In talking to other firms over the last year it is apparent that many forms see protection as a life saver post RDR. Given the highly toxic nature of the retail investment market, why on earth wouldn't they? We are looking at this as as an option too - there is nothing wrong with having a successful protection broking arm. But the 'read across' fear is very real - if the FSA see a rapid increase in activity, I am sure they will try to flatten it, so the window is what? - 3 years? Very short term planning is now the only way to go if you live in the real world.

Posted by: huw | Jul 15 2011

Consumer education

Surely the role of the 'adviser' is to inform and advise (educate/not sell) the consumer. Then provide the consumer with the best options from which the client selects based on their own understanding and preference - there's your distribution model!

Posted by: Richard Wills | Jul 15 2011

Is it about the fee?

I think indemnity commission should go and the FSA are right to look at this. As long as they allow any "fee" to come out of the product on an ongoing basis the client wont have to pay a fee directly, advisors are not at risk of clawback and there will be an incentive to look after the client on an ongoing basis. Everyone wins. The only issue is the conversion for some firms from high up front commissions to low regular income which is difficult but sometimes doing business correctly and efficiently is tough.

Posted by: Saul Conway | Jul 15 2011

I can see how this might happen.

If the FSA has a hidden agenda to implement a read-across then it will simply give a few rogues enough rope to hang themselves and then tar us all with the same brush. Margaret Cole recently stated that IFAs were relcutant to 'shop' rogue colleagues. That remark was both offensive and disingenuous; there are proven instances of individuals being reported and the FSA doing nothing. That is the means by which the FSA will seek to implement its hidden agenda if indeed it has one. Having alerted ourselves tro this possibility therefore, we know what to look out for. We must hold the FSA to account to ensure it does its job properly in enforcing the existing regulations and that way it won't have the need - or excuse - for more.

Posted by: Neil F Liversidge | Jul 15 2011

RDR

My Prediction: They have to test run RDR in the real world first before they even think about protection.
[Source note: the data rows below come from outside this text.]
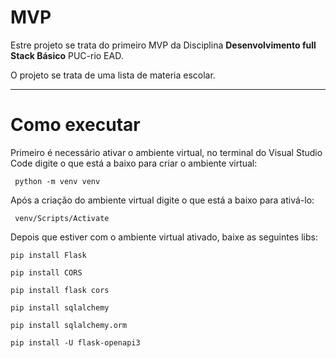 # MVP

Estre projeto se trata do primeiro MVP da Disciplina **Desenvolvimento full Stack Básico** PUC-rio EAD.

O projeto se trata de uma lista de materia escolar.

------

# Como executar
 
 Primeiro é necessário ativar o ambiente virtual, no terminal do Visual Studio Code  digite
 o que está a baixo para criar o ambiente virtual:
 
 ```
  python -m venv venv
 ```
  
 Após a criação do ambiente virtual digite o que está a baixo para ativá-lo:
  
 ```
  venv/Scripts/Activate
 ```
 Depois que estiver com o ambiente virtual ativado, baixe as seguintes libs:
 
 ```
 pip install Flask
 
 pip install CORS
 
 pip install flask cors
 
 pip install sqlalchemy
 
 pip install sqlalchemy.orm
 
 pip install -U flask-openapi3
 
```
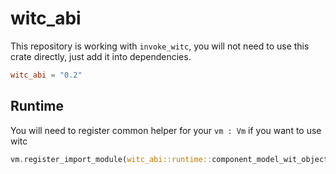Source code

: # witc_abi

This repository is working with `invoke_witc`, you will not need to use this crate directly, just add it into dependencies.

```toml
witc_abi = "0.2"
```

## Runtime

You will need to register common helper for your `vm : Vm` if you want to use witc

```rust
vm.register_import_module(witc_abi::runtime::component_model_wit_object()?)?
```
Right now the oil pipes, engine and chassis all need to be worked on, maintained and monitored then the RDR vehicle will have to make a pitstop refocus and be on its way again. Once its hit the road again the front wheels are going to come off, crash and burn and then they are going to have to rebuild the poor machine again. Formula 1 exists and works but its taken years to get there!

Posted by: Pete | Jul 15 2011

Lapses & CA

Sam IFA's have to make allowances as per the prescribed FSA formula when completing their normal 6 monthly returns which includes lapses, clawbacks and indemnity commissions. Unfortunately or fortunately you can actually use a completely different calculation for HMRC tax calculations ; )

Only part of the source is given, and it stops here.